6. « C'est pour cette raison que le contexte, les sous-entendus, l'humour, l'ironie, ou le double sens, ont tendance à échapper à la traduction automatique. C'est pour cette même raison que, malgré la publicité qu'en font les médias ou l'industrie de l'IA, la qualité de la traduction automatique est en dernière instance assez pauvre, puisque de nombreuses entreprises se contentent d'une traduction "good enough", suffisamment bonne pour être comprise.
Un des principaux vecteurs de déqualification du métier réside donc, comme chez les journalistes, dans la perte de contrôle du geste créatif. La traduction automatique prive les traducteurs du premier jet et des allers-retours possibles avec l'auteur, et réduit leur travail à de la post-édition. Le travail des traducteurs s'intensifie en conséquence et devient plus pénible : en traduisant un texte, l'IA produit inévitablement des hallucinations, des ajouts, des omissions ou des approximations lexicales que les traducteurs doivent corriger. » (pp. 123-124)

7. « Bien que le management algorithmique se soit surtout développé au sein de l'économie de plateforme, il ne la concerne pas exclusivement. Une gestion "algocratique" de la main-d’œuvre existait bien avant l'essor des plateformes numériques, de la même façon que le management algorithmique s'est étendu peu à peu à d'autres secteurs d'activités, comme la logistique, l'industrie, le commerce, etc., où l'on ne trouve pas des travailleurs "indépendants", mais des salariés. Le management algorithmique vient donc s'ajouter à l'organisation du travail existante, tout en la transformant.

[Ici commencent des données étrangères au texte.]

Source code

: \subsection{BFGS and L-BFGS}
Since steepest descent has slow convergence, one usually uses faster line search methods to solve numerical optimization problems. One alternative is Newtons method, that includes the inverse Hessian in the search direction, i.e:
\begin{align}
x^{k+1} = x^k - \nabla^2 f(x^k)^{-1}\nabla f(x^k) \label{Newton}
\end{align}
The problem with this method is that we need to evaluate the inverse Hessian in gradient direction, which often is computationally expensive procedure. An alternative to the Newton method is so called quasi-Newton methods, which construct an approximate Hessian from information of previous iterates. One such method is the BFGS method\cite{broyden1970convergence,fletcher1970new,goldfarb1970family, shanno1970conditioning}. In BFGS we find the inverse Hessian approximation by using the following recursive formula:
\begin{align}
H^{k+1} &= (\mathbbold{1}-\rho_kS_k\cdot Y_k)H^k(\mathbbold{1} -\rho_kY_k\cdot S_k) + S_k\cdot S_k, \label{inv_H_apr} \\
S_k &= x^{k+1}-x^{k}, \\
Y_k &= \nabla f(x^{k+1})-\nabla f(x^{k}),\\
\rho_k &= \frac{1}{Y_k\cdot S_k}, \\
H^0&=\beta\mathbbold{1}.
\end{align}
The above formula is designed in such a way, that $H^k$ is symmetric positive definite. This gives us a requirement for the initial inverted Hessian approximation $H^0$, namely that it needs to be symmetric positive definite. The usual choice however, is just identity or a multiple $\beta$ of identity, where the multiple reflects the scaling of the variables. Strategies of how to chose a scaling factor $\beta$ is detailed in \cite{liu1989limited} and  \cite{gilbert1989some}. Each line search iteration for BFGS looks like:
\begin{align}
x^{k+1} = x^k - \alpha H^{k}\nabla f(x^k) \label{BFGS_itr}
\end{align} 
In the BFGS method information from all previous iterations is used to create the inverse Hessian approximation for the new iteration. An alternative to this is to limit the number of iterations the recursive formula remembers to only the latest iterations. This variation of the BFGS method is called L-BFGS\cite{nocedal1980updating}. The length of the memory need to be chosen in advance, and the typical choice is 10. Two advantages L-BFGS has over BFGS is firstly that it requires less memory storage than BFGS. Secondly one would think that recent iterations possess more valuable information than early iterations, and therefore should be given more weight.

On trouve aujourd'hui dans le management algorithmique les différentes déclinaisons du commandement constitutives de tous les systèmes de gestion de la main-d’œuvre. Premièrement, la 'direction', c'est-à-dire la coordination du travail par l'employeur : qui fait quoi, comment et avec quoi. Deuxièmement, 'l'évaluation', à savoir la supervision du travail, le contrôle de la qualité, l'appréciation de la performance des travailleurs. Enfin, troisièmement, la 'discipline', plus précisément les punitions et récompenses destinées à favoriser l'engagement des travailleurs dans le travail. Nous verrons que ces différentes composantes du commandement par les algorithmes s'alimentent les unes les autres et renforcent le 'contrôle algorithmique' au travail. » (pp. 142-144)

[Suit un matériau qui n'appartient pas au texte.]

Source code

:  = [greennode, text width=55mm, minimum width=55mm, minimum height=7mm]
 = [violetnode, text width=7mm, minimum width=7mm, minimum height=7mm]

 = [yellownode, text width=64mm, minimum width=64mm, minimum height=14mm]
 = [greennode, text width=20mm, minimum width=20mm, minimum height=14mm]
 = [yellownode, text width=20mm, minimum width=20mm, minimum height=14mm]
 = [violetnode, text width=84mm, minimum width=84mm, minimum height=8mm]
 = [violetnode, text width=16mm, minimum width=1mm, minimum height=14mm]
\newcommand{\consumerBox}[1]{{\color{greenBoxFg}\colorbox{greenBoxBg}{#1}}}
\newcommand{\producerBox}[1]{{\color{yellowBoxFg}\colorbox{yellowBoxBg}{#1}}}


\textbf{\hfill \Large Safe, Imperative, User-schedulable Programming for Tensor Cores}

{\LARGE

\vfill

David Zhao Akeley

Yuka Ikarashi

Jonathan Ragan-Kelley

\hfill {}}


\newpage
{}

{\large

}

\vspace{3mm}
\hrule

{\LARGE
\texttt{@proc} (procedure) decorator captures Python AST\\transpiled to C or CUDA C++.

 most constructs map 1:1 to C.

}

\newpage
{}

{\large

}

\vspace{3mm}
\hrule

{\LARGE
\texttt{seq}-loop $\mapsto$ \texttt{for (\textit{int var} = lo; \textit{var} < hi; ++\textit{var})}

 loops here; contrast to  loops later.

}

8. « Pourtant, les débats relatifs à cette prétendue nouvelle révolution industrielle se posent dans des termes similaires à ceux du XIXe siècle. D'autant qu'un "luddisme diffus" émerge à l'égard de l'IA, qui s'exprime par le refus de son omniprésence dans la vie quotidienne, par la peur de son incidence sur certaines professions intellectuelles ou artistiques, mais aussi par le rejet de figures de patrons de la Tech comme Elon Musk, Mark Zuckerberg ou Jeff Bezos. Toutefois, contrairement au luddisme historique, il ne s'incarne pas dans un mouvement de contestation de masse ancré dans les mondes du travail, mais, souvent, dans un rejet individuel et une approche morale de l'IA.
Un renouveau luddite face à l'IA aurait toute sa place aujourd'hui, d'autant plus que, contrairement à ce que croit le sens commun, le refus violent de la mécanisation à l'aube de l'industrialisation n'était en rien une réponse irrationnelle au "progrès" ou une violence qui manquait sa vraie cible, mais une stratégie parmi d'autres déployées par les ouvriers pour préserver leur indépendance et pour garder un contrôle sur l'organisation du travail. À leurs yeux, les machines représentaient la fin des savoir-faire, la perte de contrôle sur leur travail et la destruction des communautés ouvrières. Cela est confirmé, entre autres choses, par le fait que les luddites ne s'en prenaient pas à toutes les machines, mais seulement à certaines d'entre elles, notamment à celles destinées à la production de masse. » (pp. 177-179)

----
[Recherchez la page de l'auteur de ce livre sur Wikipedia]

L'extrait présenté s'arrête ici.